→ **DIRECTIONS**: The lines below that include the word "ASCII" are to be reported.
+-------+
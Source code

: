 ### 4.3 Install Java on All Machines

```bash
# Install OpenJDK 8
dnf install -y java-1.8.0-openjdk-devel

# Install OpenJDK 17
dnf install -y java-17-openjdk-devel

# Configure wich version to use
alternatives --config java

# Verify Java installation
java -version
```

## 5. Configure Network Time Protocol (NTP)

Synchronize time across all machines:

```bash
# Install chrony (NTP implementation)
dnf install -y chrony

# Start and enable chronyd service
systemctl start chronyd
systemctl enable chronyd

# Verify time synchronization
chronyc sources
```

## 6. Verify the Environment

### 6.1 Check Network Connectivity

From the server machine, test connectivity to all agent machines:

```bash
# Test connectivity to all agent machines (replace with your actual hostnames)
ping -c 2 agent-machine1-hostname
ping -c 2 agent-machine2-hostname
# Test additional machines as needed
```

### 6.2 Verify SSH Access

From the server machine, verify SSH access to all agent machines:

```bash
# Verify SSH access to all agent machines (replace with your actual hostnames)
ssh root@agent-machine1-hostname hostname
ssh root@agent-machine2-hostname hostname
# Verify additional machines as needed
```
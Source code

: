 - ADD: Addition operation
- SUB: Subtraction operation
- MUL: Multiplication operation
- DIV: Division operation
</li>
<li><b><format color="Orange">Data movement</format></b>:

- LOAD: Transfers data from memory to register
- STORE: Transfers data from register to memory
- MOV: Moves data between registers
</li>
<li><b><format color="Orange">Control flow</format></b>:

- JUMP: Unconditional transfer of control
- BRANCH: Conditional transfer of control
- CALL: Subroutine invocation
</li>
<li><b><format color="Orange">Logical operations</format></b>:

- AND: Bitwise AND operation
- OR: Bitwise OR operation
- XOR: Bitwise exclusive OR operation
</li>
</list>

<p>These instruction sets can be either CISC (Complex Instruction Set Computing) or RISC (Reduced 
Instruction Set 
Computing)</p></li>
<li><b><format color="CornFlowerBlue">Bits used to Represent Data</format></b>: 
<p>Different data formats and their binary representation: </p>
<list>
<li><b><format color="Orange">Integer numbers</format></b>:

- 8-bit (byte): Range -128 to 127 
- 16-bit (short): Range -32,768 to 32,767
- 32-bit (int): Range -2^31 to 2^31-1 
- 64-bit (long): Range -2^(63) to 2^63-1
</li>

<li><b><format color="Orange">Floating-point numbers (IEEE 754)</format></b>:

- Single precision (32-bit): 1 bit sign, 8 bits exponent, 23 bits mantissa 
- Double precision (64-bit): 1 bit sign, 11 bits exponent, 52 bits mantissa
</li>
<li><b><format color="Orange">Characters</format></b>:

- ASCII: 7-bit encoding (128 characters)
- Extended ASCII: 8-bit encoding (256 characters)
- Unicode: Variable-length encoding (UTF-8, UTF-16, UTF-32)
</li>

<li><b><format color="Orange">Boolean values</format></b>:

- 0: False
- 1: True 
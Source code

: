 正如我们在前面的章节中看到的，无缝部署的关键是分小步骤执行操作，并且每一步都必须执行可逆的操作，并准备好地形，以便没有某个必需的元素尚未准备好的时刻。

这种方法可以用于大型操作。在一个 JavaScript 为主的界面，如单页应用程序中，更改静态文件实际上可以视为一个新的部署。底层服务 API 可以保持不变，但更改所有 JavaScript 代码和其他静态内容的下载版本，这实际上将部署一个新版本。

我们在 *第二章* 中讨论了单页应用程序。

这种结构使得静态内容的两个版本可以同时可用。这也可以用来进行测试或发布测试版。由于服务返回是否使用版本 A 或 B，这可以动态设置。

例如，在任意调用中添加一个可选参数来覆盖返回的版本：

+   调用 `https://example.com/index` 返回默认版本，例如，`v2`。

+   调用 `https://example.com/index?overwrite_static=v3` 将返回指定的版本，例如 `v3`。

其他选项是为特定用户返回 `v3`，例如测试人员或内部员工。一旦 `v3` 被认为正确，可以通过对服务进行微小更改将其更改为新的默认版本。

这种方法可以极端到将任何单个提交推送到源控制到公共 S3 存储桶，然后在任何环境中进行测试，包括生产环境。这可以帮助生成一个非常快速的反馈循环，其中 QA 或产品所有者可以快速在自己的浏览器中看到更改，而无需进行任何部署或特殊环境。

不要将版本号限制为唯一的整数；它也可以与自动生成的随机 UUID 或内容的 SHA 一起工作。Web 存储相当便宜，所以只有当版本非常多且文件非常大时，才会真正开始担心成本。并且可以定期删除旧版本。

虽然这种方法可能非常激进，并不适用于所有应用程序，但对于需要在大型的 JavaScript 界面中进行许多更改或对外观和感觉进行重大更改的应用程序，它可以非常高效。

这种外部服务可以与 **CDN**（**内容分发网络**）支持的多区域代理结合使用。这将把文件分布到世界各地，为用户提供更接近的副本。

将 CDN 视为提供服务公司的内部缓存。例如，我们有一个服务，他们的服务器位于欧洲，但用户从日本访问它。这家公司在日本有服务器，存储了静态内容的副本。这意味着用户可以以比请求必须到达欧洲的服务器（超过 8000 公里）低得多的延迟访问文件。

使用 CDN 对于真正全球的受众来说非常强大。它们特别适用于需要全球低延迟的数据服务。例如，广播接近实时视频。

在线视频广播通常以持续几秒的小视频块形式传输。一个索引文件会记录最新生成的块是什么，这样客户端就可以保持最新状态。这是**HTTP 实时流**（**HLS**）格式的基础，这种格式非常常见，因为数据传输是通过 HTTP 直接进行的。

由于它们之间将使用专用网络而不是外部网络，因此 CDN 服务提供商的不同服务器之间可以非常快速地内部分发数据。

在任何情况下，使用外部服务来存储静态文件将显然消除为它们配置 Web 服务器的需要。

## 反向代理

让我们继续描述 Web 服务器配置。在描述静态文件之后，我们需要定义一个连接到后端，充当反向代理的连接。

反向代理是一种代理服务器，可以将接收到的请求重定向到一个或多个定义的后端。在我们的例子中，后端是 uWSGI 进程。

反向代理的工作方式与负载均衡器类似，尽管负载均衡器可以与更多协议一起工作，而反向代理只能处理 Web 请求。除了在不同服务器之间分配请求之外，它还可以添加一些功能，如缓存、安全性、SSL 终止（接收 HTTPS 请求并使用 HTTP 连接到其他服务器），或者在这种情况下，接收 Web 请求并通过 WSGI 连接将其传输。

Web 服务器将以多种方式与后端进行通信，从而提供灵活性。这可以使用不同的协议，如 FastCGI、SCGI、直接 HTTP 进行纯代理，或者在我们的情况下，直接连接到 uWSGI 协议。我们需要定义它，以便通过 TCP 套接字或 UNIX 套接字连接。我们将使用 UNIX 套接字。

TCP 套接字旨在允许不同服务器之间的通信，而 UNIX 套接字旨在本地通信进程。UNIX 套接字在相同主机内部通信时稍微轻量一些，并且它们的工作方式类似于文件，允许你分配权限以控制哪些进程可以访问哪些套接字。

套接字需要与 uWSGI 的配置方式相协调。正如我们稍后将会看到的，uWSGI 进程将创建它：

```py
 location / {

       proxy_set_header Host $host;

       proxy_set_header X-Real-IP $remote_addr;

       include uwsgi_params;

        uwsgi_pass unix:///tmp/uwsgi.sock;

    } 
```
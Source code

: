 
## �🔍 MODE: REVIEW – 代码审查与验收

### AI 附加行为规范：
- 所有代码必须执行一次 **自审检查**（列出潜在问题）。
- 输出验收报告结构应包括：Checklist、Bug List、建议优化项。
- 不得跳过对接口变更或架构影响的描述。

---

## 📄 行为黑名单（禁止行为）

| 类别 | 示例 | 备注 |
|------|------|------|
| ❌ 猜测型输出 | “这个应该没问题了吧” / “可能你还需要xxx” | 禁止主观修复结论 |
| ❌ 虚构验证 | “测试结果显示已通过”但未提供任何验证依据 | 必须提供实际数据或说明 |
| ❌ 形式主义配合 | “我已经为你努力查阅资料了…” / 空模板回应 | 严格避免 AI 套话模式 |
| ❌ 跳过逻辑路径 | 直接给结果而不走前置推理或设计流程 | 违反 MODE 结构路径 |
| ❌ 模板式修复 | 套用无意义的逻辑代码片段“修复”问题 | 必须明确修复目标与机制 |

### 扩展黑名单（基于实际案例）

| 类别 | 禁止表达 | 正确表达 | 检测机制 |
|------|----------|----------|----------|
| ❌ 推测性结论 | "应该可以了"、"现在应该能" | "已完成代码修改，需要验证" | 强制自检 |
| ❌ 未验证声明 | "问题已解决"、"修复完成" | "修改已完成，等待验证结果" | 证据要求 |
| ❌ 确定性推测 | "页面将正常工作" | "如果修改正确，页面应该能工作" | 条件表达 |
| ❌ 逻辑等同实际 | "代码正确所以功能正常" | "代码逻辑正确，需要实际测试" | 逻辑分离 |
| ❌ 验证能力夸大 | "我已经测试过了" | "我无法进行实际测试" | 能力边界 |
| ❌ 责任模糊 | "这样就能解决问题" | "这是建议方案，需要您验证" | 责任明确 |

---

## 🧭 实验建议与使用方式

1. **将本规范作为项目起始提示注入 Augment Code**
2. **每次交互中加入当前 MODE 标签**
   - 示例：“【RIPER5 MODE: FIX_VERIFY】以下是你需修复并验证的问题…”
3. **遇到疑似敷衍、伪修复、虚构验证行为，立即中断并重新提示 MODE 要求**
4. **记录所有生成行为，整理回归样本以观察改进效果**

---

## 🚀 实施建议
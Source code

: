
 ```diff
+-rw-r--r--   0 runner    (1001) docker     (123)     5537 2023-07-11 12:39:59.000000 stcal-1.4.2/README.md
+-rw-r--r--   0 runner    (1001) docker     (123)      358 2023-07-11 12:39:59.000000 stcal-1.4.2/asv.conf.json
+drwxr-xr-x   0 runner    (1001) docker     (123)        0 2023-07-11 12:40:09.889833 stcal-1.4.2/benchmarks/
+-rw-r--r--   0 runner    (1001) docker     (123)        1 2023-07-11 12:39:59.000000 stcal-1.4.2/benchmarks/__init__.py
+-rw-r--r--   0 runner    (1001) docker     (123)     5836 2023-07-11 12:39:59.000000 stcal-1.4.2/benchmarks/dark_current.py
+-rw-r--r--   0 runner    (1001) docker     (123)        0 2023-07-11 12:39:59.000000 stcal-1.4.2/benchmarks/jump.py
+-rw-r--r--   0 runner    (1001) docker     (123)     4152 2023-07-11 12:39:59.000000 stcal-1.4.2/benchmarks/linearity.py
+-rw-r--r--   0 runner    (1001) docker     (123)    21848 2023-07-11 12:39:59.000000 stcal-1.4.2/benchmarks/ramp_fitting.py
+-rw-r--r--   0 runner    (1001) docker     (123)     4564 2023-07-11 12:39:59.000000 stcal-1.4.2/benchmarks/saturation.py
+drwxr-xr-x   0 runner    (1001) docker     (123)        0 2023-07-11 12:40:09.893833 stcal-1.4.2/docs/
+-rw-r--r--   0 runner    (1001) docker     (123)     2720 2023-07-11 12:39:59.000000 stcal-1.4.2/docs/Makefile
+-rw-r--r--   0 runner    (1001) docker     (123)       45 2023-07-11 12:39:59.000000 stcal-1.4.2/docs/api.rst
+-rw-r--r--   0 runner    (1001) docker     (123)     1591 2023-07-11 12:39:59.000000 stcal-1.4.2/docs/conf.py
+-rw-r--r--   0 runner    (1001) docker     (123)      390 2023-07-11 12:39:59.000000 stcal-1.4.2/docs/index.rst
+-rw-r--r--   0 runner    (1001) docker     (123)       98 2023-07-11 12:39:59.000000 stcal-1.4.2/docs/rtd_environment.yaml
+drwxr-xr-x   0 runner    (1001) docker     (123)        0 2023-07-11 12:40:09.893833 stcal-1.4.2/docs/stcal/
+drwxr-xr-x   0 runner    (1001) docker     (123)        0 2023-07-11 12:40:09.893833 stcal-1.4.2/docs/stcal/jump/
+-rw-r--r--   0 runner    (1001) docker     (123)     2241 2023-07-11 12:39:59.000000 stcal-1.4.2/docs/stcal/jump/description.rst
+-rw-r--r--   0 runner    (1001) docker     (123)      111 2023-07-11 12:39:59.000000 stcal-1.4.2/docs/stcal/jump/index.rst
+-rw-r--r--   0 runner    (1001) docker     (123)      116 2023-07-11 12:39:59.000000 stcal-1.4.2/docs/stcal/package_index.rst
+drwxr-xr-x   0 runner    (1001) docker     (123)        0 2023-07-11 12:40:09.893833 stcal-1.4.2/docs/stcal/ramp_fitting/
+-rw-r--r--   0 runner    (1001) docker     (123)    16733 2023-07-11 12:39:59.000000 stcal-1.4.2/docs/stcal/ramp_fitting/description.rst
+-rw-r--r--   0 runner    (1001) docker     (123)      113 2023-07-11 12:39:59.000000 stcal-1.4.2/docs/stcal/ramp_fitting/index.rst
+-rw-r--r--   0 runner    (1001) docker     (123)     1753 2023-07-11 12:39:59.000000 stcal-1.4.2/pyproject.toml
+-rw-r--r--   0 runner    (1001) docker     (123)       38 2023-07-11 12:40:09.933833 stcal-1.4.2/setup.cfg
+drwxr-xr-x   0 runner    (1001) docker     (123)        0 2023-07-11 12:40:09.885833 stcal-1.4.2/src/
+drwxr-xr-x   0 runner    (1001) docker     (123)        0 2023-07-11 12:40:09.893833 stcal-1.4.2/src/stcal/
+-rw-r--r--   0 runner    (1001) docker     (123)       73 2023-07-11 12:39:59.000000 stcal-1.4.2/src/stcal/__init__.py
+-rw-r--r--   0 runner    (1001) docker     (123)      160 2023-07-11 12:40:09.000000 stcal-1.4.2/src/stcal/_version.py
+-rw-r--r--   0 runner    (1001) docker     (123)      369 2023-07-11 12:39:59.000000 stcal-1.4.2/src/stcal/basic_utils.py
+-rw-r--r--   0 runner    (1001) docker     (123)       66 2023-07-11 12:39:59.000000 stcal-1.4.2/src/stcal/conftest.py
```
+-------+
→ **EXPECTED ANSWER**:
- ASCII: 7-bit encoding (128 characters)
- Extended ASCII: 8-bit encoding (256 characters)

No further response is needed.